* Directions *
The records sit below. Return every line in them that holds the word "SLAMStruct".

########################################

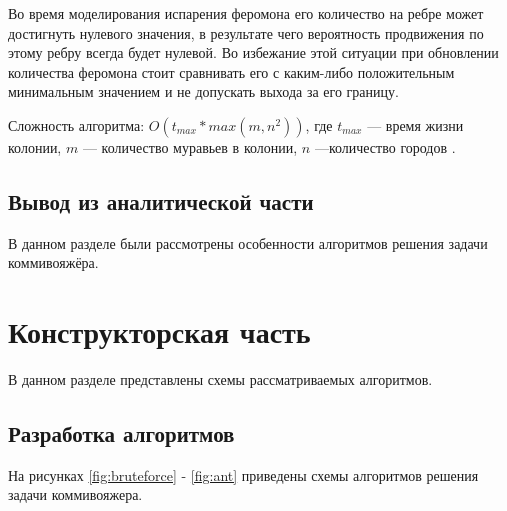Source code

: \documentclass[12pt]{report}
\begin{document}
Во время моделирования испарения феромона его количество на ребре может достигнуть нулевого значения, в результате чего вероятность продвижения по этому ребру всегда будет нулевой. Во избежание этой ситуации при обновлении количества феромона стоит сравнивать его с каким-либо положительным  минимальным значением и не допускать выхода за его границу.

Сложность алгоритма: $O(t_{max} * max(m, n^2))$, где $t_{max}$ --- время жизни колонии, $m$ --- количество муравьев в колонии, $n$ ---количество городов \cite{ulyanov}.

\section{Вывод из аналитической части}
В данном разделе были рассмотрены особенности алгоритмов решения задачи коммивояжёра.

\chapter{Конструкторская часть}
	
В данном разделе представлены схемы рассматриваемых алгоритмов.
	
\section{Разработка алгоритмов}
	
На рисунках \ref{fig:bruteforce} - \ref{fig:ant} приведены схемы алгоритмов решения задачи коммивояжера.
\end{document}
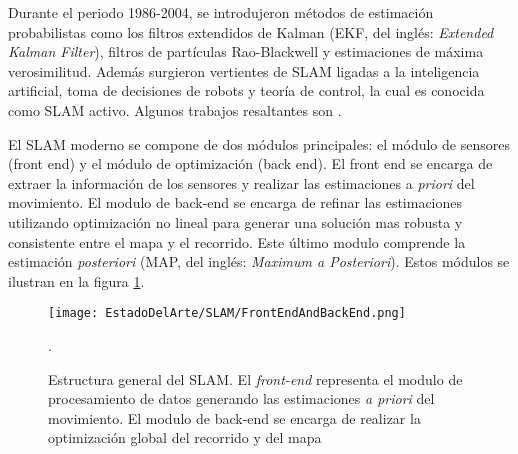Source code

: Durante el periodo 1986-2004, se introdujeron métodos de estimación probabilistas  como los filtros extendidos de Kalman (EKF, del inglés: \textit{Extended Kalman Filter}), filtros de partículas Rao-Blackwell y estimaciones de máxima verosimilitud. Además surgieron vertientes de SLAM ligadas a la inteligencia artificial, toma de decisiones de robots y teoría de control, la cual es conocida como SLAM activo. Algunos trabajos resaltantes son \cite{Feder, Smith, Makarenko, Stachniss}.

El SLAM moderno se compone de dos módulos principales: el módulo de sensores (front end) y el módulo de optimización (back end). El front end se encarga de extraer la información de los sensores y realizar las estimaciones a \textit{priori} del movimiento. El modulo de back-end se encarga de refinar las estimaciones utilizando optimización no lineal para generar una solución mas robusta y consistente entre el mapa y el recorrido. Este último modulo comprende la estimación \textit{posteriori} (MAP, del inglés: \textit{Maximum a Posteriori}). Estos módulos se ilustran en la figura \ref{fig:SLAMStruct}.

\begin{figure}[H]
	\centering
	\texttt{[image: EstadoDelArte/SLAM/FrontEndAndBackEnd.png]}
	\caption[Estructura general del SLAM]{Estructura general del SLAM. El \textit{front-end} representa el modulo de procesamiento de datos generando las estimaciones \textit{a priori} del movimiento. El modulo de back-end se encarga de realizar la optimización global del recorrido y del mapa \cite{Cadena}}.
	\label{fig:SLAMStruct}
\end{figure}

########################################

* Answer to this task *
El SLAM moderno se compone de dos módulos principales: el módulo de sensores (front end) y el módulo de optimización (back end). El front end se encarga de extraer la información de los sensores y realizar las estimaciones a \textit{priori} del movimiento. El modulo de back-end se encarga de refinar las estimaciones utilizando optimización no lineal para generar una solución mas robusta y consistente entre el mapa y el recorrido. Este último modulo comprende la estimación \textit{posteriori} (MAP, del inglés: \textit{Maximum a Posteriori}). Estos módulos se ilustran en la figura \ref{fig:SLAMStruct}.
	\label{fig:SLAMStruct}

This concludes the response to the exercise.